* [Plain-text document sources]:
= Beginning of Section =

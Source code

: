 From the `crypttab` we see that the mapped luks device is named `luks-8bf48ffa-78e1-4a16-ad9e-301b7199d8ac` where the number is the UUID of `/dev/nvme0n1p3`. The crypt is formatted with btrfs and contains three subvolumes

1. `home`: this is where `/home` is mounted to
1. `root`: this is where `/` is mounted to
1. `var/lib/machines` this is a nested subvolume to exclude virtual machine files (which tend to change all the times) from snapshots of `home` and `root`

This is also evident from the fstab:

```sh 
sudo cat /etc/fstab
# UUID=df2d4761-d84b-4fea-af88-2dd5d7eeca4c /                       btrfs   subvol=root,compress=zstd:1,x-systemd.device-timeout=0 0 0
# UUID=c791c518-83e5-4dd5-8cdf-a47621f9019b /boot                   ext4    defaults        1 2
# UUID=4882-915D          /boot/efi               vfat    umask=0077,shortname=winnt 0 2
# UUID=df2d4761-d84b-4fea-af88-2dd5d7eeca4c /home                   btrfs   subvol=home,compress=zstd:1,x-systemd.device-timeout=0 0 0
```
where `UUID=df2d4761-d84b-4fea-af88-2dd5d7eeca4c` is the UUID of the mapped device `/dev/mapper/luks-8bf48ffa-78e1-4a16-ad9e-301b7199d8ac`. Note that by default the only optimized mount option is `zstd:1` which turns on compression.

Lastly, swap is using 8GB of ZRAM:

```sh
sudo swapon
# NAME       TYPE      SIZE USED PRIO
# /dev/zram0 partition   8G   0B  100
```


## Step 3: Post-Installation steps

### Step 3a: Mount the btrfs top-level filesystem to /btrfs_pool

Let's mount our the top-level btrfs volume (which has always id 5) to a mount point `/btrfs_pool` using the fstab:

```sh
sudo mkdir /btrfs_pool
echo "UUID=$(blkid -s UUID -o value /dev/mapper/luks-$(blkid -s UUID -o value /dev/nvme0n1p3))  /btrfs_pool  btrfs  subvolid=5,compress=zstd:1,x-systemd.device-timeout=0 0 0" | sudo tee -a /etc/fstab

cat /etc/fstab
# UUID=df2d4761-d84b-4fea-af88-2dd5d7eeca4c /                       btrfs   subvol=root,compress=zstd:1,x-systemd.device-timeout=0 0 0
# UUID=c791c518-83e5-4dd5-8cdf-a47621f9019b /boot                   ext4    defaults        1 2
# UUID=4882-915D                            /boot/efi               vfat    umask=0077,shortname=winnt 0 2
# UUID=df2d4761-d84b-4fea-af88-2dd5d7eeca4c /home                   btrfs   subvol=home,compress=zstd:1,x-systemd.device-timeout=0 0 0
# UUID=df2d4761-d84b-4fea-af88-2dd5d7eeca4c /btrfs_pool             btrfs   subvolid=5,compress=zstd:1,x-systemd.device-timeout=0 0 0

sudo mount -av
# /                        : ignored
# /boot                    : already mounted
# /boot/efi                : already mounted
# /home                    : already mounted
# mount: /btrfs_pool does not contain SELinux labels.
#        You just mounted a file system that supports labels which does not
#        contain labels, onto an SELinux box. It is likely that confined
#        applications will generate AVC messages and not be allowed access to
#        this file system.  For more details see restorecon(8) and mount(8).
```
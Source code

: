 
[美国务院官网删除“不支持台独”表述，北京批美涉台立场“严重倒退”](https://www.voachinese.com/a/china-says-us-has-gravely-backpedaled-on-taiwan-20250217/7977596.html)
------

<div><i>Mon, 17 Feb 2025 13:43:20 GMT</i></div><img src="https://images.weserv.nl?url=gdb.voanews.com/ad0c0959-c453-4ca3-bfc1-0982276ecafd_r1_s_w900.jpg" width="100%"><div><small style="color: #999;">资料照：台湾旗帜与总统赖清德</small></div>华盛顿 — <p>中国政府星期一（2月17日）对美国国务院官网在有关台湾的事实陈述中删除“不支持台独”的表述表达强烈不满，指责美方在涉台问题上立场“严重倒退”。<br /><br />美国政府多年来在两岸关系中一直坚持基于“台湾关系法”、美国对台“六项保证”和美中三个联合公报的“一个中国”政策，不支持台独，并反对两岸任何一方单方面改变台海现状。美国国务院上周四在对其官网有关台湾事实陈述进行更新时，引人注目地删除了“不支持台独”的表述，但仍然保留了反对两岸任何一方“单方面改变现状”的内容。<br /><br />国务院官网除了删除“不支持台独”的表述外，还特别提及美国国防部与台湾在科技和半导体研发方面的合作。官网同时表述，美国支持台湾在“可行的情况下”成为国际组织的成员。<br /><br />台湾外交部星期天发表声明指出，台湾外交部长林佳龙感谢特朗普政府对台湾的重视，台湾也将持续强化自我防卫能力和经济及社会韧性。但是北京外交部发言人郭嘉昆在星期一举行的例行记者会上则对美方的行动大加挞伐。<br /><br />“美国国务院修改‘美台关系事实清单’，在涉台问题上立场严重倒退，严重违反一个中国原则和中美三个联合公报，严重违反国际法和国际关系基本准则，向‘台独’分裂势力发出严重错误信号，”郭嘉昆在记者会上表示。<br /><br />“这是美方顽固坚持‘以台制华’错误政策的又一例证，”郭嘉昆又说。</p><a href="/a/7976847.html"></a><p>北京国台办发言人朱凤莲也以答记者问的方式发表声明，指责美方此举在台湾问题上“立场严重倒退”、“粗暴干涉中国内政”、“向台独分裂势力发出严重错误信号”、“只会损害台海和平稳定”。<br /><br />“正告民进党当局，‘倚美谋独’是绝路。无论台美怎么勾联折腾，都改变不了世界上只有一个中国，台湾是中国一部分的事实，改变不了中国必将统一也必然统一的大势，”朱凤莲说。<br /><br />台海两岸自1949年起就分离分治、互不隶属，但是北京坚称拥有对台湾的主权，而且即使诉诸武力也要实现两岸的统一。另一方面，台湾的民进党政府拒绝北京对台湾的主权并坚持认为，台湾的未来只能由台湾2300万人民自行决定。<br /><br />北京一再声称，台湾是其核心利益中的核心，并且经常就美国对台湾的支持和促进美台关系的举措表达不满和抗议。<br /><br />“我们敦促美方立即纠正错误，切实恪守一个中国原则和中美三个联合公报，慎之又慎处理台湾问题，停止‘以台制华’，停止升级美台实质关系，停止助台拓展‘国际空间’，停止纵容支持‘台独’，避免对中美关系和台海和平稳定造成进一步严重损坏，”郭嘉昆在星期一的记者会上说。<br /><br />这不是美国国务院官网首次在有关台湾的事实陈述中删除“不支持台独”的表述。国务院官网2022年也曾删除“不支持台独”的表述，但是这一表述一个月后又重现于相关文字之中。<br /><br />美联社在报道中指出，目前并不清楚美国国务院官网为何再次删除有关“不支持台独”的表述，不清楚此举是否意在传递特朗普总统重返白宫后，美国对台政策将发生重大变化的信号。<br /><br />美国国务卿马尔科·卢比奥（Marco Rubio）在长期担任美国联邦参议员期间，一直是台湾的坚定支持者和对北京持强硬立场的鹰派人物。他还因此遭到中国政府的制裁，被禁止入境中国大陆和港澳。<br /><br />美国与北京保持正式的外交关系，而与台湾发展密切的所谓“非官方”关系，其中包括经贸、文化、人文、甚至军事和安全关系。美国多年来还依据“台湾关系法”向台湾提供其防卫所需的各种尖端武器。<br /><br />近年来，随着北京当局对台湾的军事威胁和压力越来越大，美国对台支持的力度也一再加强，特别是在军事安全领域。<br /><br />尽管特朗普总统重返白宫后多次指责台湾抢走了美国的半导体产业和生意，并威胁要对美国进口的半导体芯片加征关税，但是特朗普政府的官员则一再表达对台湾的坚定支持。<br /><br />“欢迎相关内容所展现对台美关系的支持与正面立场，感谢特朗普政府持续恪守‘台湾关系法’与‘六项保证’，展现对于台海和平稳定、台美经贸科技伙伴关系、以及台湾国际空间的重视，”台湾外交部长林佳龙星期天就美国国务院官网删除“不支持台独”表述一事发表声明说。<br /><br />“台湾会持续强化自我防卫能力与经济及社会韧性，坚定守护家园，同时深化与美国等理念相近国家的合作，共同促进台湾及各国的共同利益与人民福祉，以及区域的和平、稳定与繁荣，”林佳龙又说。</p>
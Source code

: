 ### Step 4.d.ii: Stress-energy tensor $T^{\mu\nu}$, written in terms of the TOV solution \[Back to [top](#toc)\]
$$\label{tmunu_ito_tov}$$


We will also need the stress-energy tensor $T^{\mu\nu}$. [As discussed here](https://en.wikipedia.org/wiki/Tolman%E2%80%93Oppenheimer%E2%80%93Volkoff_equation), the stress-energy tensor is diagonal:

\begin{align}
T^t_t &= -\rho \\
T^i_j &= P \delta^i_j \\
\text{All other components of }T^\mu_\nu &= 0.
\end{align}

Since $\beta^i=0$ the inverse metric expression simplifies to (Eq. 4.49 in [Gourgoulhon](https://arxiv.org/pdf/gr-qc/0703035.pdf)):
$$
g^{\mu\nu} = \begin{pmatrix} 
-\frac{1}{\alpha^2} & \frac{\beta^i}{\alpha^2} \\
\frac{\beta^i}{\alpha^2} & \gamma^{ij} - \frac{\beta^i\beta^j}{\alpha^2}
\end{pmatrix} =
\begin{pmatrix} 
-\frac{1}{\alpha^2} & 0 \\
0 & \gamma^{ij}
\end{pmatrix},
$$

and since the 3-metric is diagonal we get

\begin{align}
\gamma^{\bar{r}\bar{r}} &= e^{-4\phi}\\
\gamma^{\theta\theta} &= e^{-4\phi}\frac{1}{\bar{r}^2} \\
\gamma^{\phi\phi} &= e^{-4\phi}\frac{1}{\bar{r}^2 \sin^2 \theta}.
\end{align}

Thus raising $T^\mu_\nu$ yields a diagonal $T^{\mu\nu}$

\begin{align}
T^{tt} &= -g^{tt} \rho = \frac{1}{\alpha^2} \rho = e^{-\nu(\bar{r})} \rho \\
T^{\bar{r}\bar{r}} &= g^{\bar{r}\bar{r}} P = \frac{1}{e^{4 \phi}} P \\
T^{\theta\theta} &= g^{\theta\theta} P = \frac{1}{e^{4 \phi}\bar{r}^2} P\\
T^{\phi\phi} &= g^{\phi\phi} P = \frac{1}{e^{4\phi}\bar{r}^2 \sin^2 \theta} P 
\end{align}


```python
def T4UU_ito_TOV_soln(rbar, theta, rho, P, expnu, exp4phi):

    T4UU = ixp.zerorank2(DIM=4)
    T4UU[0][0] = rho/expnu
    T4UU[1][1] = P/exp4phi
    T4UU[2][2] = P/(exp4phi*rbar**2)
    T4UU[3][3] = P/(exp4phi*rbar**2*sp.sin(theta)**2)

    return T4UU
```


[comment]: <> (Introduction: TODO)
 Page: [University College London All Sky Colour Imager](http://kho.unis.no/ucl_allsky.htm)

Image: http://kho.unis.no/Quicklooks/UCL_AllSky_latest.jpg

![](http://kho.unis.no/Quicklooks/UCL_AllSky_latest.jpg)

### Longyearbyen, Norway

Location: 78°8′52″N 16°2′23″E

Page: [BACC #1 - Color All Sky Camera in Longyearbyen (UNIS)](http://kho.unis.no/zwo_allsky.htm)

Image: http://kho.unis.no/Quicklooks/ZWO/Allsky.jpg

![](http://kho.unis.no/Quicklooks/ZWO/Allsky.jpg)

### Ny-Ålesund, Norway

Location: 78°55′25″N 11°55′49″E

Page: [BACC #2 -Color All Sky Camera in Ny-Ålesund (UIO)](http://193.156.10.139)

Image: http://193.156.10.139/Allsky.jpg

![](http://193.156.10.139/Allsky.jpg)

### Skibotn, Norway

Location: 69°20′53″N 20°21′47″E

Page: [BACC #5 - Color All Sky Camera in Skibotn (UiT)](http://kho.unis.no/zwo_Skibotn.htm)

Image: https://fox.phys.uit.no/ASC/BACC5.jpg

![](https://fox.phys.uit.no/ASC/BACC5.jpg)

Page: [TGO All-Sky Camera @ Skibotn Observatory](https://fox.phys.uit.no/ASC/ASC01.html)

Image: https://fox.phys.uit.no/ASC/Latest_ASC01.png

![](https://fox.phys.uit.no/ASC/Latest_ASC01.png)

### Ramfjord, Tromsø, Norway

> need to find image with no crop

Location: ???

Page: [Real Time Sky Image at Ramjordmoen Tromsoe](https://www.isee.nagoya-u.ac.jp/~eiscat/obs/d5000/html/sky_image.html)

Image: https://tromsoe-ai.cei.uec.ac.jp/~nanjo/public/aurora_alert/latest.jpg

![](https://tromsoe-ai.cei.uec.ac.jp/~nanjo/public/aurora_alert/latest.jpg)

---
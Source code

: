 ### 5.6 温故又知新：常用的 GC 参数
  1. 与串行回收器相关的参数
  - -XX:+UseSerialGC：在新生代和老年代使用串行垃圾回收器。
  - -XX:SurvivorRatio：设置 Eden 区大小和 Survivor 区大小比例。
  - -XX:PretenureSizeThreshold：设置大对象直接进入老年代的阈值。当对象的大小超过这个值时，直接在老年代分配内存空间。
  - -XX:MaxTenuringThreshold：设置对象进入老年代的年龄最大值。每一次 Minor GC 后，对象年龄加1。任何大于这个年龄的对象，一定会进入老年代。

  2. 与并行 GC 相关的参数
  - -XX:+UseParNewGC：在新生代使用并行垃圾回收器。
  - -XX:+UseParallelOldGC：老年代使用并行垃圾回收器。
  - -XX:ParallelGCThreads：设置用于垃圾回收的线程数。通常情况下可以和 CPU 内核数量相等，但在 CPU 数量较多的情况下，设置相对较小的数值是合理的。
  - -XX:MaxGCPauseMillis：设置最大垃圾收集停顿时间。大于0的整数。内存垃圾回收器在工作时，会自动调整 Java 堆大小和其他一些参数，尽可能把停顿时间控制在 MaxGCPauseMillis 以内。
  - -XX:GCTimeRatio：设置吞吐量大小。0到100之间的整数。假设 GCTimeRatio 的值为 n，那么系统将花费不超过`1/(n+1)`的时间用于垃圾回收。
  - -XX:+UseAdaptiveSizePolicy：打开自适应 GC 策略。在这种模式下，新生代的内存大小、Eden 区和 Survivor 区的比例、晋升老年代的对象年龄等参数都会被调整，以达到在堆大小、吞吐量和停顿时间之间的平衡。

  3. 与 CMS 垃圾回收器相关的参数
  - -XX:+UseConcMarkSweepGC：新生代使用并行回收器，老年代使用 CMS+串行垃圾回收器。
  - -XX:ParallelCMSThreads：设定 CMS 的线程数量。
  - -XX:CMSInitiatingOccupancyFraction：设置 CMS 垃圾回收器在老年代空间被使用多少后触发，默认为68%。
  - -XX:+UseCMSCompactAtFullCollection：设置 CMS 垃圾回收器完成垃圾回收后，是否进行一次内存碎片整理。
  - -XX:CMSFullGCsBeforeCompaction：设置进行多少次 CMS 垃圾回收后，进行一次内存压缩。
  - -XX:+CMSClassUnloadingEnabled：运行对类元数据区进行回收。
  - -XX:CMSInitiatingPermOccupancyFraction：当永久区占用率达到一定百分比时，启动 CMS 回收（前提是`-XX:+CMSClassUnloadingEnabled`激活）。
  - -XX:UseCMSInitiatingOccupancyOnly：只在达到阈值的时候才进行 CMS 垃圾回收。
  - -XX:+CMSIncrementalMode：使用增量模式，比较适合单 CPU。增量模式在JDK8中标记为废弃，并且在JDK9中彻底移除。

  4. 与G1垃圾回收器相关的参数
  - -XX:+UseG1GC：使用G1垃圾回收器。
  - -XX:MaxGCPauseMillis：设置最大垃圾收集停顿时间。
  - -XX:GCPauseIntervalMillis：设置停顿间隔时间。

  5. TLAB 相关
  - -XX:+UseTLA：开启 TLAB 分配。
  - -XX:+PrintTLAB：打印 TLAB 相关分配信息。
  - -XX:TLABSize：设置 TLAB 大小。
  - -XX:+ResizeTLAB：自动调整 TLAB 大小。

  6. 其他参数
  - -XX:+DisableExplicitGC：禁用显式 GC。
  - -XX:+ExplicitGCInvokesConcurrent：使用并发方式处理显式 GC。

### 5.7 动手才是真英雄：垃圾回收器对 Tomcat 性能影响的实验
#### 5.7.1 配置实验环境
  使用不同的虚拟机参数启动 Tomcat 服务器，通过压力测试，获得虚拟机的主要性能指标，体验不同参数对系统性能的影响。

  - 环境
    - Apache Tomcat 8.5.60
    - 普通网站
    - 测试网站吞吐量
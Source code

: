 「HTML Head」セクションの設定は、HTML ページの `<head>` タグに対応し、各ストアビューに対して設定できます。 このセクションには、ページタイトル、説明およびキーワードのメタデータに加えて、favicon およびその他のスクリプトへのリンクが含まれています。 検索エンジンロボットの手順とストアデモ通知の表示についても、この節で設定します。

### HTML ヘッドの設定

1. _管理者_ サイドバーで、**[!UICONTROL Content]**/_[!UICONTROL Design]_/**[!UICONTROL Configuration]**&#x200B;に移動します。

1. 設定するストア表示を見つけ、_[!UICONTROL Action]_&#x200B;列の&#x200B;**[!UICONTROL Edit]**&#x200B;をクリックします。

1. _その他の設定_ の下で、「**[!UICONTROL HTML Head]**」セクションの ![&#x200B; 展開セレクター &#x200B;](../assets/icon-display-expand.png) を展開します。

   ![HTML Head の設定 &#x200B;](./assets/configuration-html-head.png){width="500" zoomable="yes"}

= End of Section =

* [YOUR OBJECTIVE]: Nothing but the lines from the one with "- -XX:+ResizeTLAB：自动调整 TLAB 大小。" through the last line of the data should appear; print them exactly.

* [RESULT OF THIS TASK]:
  - -XX:+ResizeTLAB：自动调整 TLAB 大小。

  6. 其他参数
  - -XX:+DisableExplicitGC：禁用显式 GC。
  - -XX:+ExplicitGCInvokesConcurrent：使用并发方式处理显式 GC。

### 5.7 动手才是真英雄：垃圾回收器对 Tomcat 性能影响的实验
#### 5.7.1 配置实验环境
  使用不同的虚拟机参数启动 Tomcat 服务器，通过压力测试，获得虚拟机的主要性能指标，体验不同参数对系统性能的影响。

  - 环境
    - Apache Tomcat 8.5.60
    - 普通网站
    - 测试网站吞吐量
Source code

: 「HTML Head」セクションの設定は、HTML ページの `<head>` タグに対応し、各ストアビューに対して設定できます。 このセクションには、ページタイトル、説明およびキーワードのメタデータに加えて、favicon およびその他のスクリプトへのリンクが含まれています。 検索エンジンロボットの手順とストアデモ通知の表示についても、この節で設定します。

### HTML ヘッドの設定

1. _管理者_ サイドバーで、**[!UICONTROL Content]**/_[!UICONTROL Design]_/**[!UICONTROL Configuration]**&#x200B;に移動します。

1. 設定するストア表示を見つけ、_[!UICONTROL Action]_&#x200B;列の&#x200B;**[!UICONTROL Edit]**&#x200B;をクリックします。

1. _その他の設定_ の下で、「**[!UICONTROL HTML Head]**」セクションの ![&#x200B; 展開セレクター &#x200B;](../assets/icon-display-expand.png) を展開します。

   ![HTML Head の設定 &#x200B;](./assets/configuration-html-head.png){width="500" zoomable="yes"}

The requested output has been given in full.